No terreiro, montanhas de café denunciam que a colheita terminou. Os funcionários estão alvoroçados, inclusive, os que provisoriamente se alojavam em uma tulha próxima ao terreiro. Mariana se sentia aliviada, pois, não haveria mais as brigas dos Tobias que se faziam acontecer todas as tardes ao final da jornada de trabalho. Meu Deus como eles não se entendiam! Isto não vai acabar bem! Um dia ainda se matam! Profetizava Mariana.

Os Tobias, naquele dia, acordaram cedo, e alvoroçados, conversavam animadamente, sobre a festa que meu pai organizava para comemorar o final daquela safra.

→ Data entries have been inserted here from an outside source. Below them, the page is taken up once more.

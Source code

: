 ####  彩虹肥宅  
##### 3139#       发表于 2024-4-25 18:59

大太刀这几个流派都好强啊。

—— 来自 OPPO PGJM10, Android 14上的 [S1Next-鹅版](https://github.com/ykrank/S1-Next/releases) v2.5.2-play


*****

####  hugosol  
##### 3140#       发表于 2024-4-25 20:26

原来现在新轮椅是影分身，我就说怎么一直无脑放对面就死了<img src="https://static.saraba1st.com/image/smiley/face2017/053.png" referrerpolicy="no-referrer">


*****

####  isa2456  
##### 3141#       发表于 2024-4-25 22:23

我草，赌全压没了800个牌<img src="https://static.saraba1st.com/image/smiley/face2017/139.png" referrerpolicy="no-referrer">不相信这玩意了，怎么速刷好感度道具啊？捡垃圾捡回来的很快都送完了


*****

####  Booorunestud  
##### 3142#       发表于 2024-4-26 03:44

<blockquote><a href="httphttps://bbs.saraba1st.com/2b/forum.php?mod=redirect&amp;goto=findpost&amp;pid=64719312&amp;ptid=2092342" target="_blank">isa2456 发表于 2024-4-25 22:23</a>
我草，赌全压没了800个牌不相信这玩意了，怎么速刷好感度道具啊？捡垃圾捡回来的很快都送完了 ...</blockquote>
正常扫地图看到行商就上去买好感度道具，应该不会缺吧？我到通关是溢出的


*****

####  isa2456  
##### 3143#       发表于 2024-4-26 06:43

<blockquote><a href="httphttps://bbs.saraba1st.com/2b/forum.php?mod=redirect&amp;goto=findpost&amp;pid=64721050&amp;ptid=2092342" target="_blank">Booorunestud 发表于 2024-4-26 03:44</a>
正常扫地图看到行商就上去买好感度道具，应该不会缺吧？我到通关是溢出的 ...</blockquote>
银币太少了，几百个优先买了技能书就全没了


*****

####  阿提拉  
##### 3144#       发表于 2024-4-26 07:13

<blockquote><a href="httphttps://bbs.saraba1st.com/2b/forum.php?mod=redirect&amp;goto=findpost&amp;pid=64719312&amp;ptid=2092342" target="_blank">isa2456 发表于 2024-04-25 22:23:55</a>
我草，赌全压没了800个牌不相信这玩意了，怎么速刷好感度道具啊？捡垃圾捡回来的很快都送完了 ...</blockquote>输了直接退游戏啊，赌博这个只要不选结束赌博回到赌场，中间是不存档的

Vinho, muito vinho, cachaça de todas as marcas para satisfazer o gosto de cada um. Comida, das mais variadas, estavam sendo preparadas na cozinha da fazenda.

Só na tulha eram cinco da família Tobias, que todos os anos participavam daquela grande empreitada. Os outros vinham de sítios vizinhos para aproveitar as diárias fartas que meu pai fornecia aos apanhadores. Zé Pasquim chegou cedo. Mariana observava tudo e perguntou ao pai por que Zé Pasquim tinha os olhos arregalados. Meu pai satisfazendo a curiosidade da menina, responde prontamente: Zé Pasquim levou um tremendo susto quando nasceu ao ver a mãe. Arregalou os olhos e nunca mais voltou ao normal. Mariana ficou o dia todo, a imaginar como seria a mãe do dono dos olhos esbugalhados.

Já passava das onze horas quando a festa começou.

Atendendo meu pai, ninguém trouxe para o almoço a tradicional marmita, que em sua maioria continha: arroz, feijão e ovo frito e para o café da tarde, basicamente traziam em uma garrafa de cerveja ou guaraná o café com leite que era misturado com farinha em uma caneca de alumínio.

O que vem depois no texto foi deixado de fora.